**Dataset extract:**

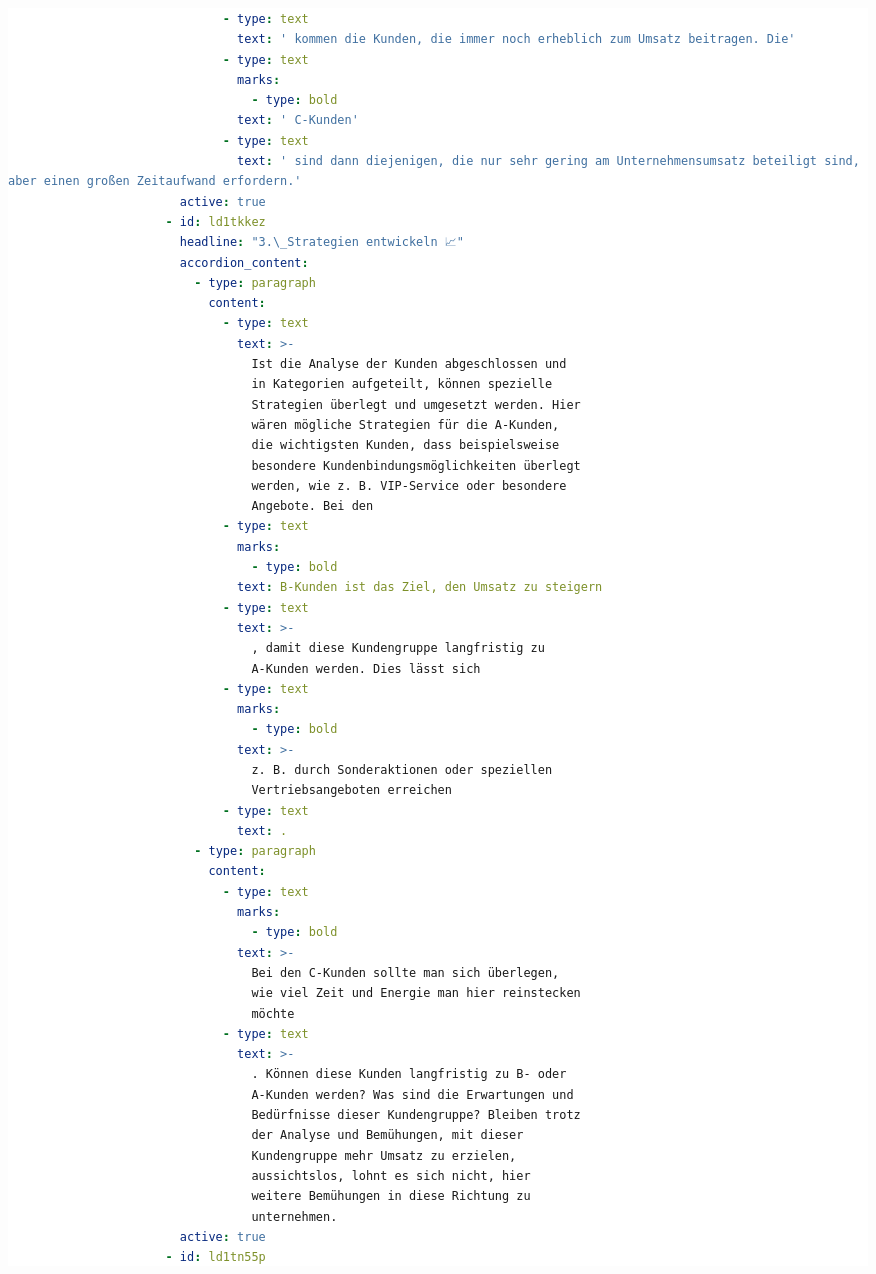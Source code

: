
 ```yaml
                              - type: text
                                text: ' kommen die Kunden, die immer noch erheblich zum Umsatz beitragen. Die'
                              - type: text
                                marks:
                                  - type: bold
                                text: ' C-Kunden'
                              - type: text
                                text: ' sind dann diejenigen, die nur sehr gering am Unternehmensumsatz beteiligt sind, aber einen großen Zeitaufwand erfordern.'
                        active: true
                      - id: ld1tkkez
                        headline: "3.\_Strategien entwickeln 📈"
                        accordion_content:
                          - type: paragraph
                            content:
                              - type: text
                                text: >-
                                  Ist die Analyse der Kunden abgeschlossen und
                                  in Kategorien aufgeteilt, können spezielle
                                  Strategien überlegt und umgesetzt werden. Hier
                                  wären mögliche Strategien für die A-Kunden,
                                  die wichtigsten Kunden, dass beispielsweise
                                  besondere Kundenbindungsmöglichkeiten überlegt
                                  werden, wie z. B. VIP-Service oder besondere
                                  Angebote. Bei den 
                              - type: text
                                marks:
                                  - type: bold
                                text: B-Kunden ist das Ziel, den Umsatz zu steigern
                              - type: text
                                text: >-
                                  , damit diese Kundengruppe langfristig zu
                                  A-Kunden werden. Dies lässt sich 
                              - type: text
                                marks:
                                  - type: bold
                                text: >-
                                  z. B. durch Sonderaktionen oder speziellen
                                  Vertriebsangeboten erreichen
                              - type: text
                                text: .
                          - type: paragraph
                            content:
                              - type: text
                                marks:
                                  - type: bold
                                text: >-
                                  Bei den C-Kunden sollte man sich überlegen,
                                  wie viel Zeit und Energie man hier reinstecken
                                  möchte
                              - type: text
                                text: >-
                                  . Können diese Kunden langfristig zu B- oder
                                  A-Kunden werden? Was sind die Erwartungen und
                                  Bedürfnisse dieser Kundengruppe? Bleiben trotz
                                  der Analyse und Bemühungen, mit dieser
                                  Kundengruppe mehr Umsatz zu erzielen,
                                  aussichtslos, lohnt es sich nicht, hier
                                  weitere Bemühungen in diese Richtung zu
                                  unternehmen.
                        active: true
                      - id: ld1tn55p
```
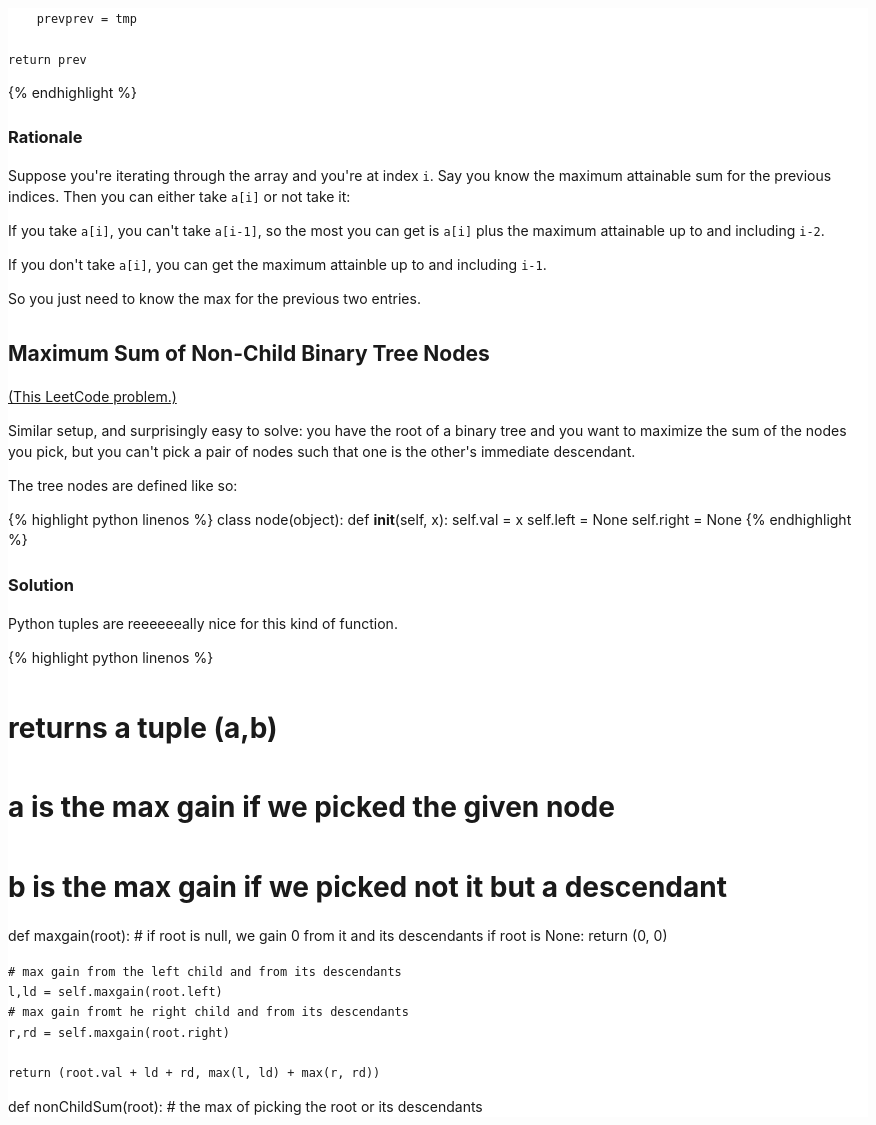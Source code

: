         prevprev = tmp

    return prev
{% endhighlight %}

### Rationale

Suppose you're iterating through the array and you're at index `i`. Say you know the maximum attainable sum for the previous indices. Then you can either take `a[i]` or not take it:

If you take `a[i]`, you can't take `a[i-1]`, so the most you can get is `a[i]` plus the maximum attainable up to and including `i-2`.

If you don't take `a[i]`, you can get the maximum attainble up to and including `i-1`.

So you just need to know the max for the previous two entries.

## Maximum Sum of Non-Child Binary Tree Nodes

<a href="https://leetcode.com/problems/house-robber-iii/">(This LeetCode problem.)</a>

Similar setup, and surprisingly easy to solve: you have the root of a binary tree and you want to maximize the sum of the nodes you pick, but you can't pick a pair of nodes such that one is the other's immediate descendant.

The tree nodes are defined like so:

{% highlight python linenos %}
class node(object):
   def __init__(self, x):
       self.val = x
       self.left = None
       self.right = None
{% endhighlight %}

### Solution

Python tuples are reeeeeeally nice for this kind of function.

{% highlight python linenos %}
# returns a tuple (a,b)
# a is the max gain if we picked the given node
# b is the max gain if we picked not it but a descendant
def maxgain(root):
    # if root is null, we gain 0 from it and its descendants
    if root is None:
        return (0, 0)

    # max gain from the left child and from its descendants
    l,ld = self.maxgain(root.left)
    # max gain fromt he right child and from its descendants
    r,rd = self.maxgain(root.right)

    return (root.val + ld + rd, max(l, ld) + max(r, rd))

def nonChildSum(root):
    # the max of picking the root or its descendants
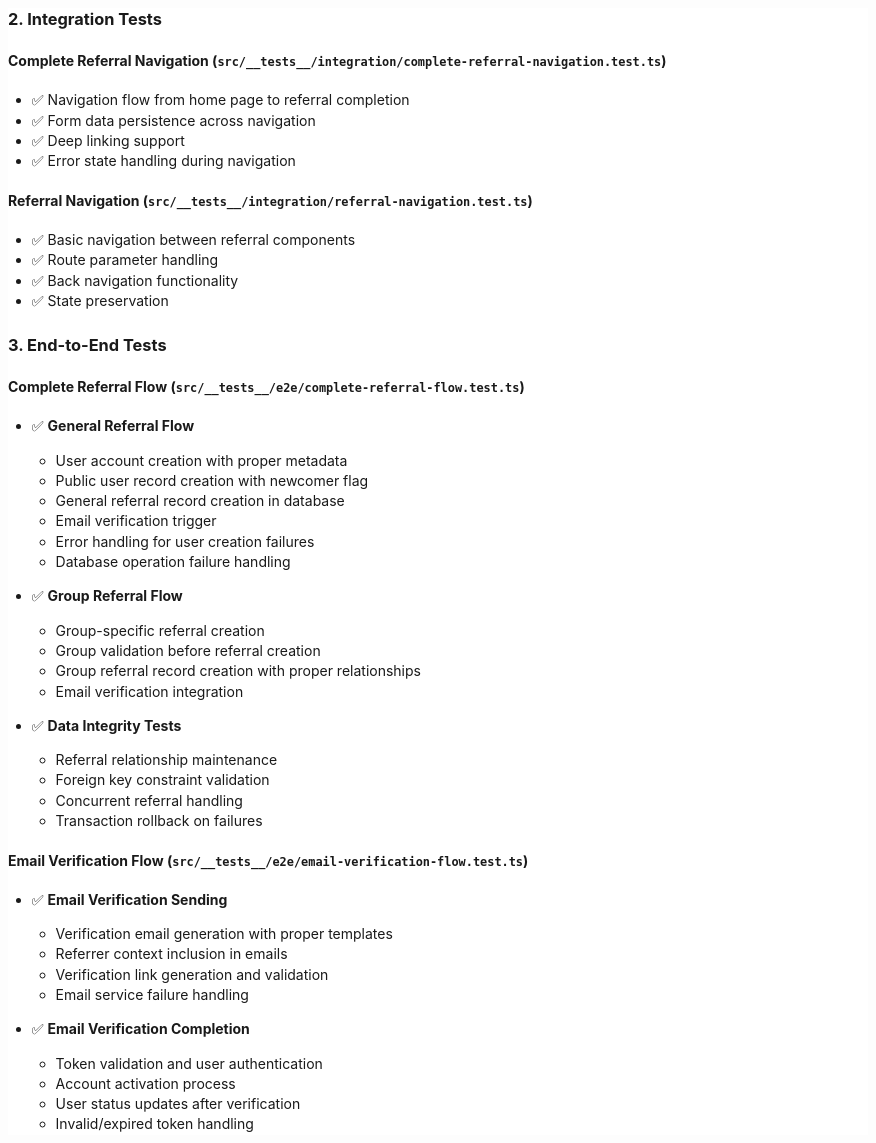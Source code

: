 ### 2. Integration Tests

#### Complete Referral Navigation (`src/__tests__/integration/complete-referral-navigation.test.ts`)
- ✅ Navigation flow from home page to referral completion
- ✅ Form data persistence across navigation
- ✅ Deep linking support
- ✅ Error state handling during navigation

#### Referral Navigation (`src/__tests__/integration/referral-navigation.test.ts`)
- ✅ Basic navigation between referral components
- ✅ Route parameter handling
- ✅ Back navigation functionality
- ✅ State preservation

### 3. End-to-End Tests

#### Complete Referral Flow (`src/__tests__/e2e/complete-referral-flow.test.ts`)
- ✅ **General Referral Flow**
  - User account creation with proper metadata
  - Public user record creation with newcomer flag
  - General referral record creation in database
  - Email verification trigger
  - Error handling for user creation failures
  - Database operation failure handling

- ✅ **Group Referral Flow**
  - Group-specific referral creation
  - Group validation before referral creation
  - Group referral record creation with proper relationships
  - Email verification integration

- ✅ **Data Integrity Tests**
  - Referral relationship maintenance
  - Foreign key constraint validation
  - Concurrent referral handling
  - Transaction rollback on failures

#### Email Verification Flow (`src/__tests__/e2e/email-verification-flow.test.ts`)
- ✅ **Email Verification Sending**
  - Verification email generation with proper templates
  - Referrer context inclusion in emails
  - Verification link generation and validation
  - Email service failure handling

- ✅ **Email Verification Completion**
  - Token validation and user authentication
  - Account activation process
  - User status updates after verification
  - Invalid/expired token handling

**Assigned task:** Return a copy of each line in the entries that contains "oder".

**Expected answer:**
                                  werden, wie z. B. VIP-Service oder besondere
                                  z. B. durch Sonderaktionen oder speziellen
                                  . Können diese Kunden langfristig zu B- oder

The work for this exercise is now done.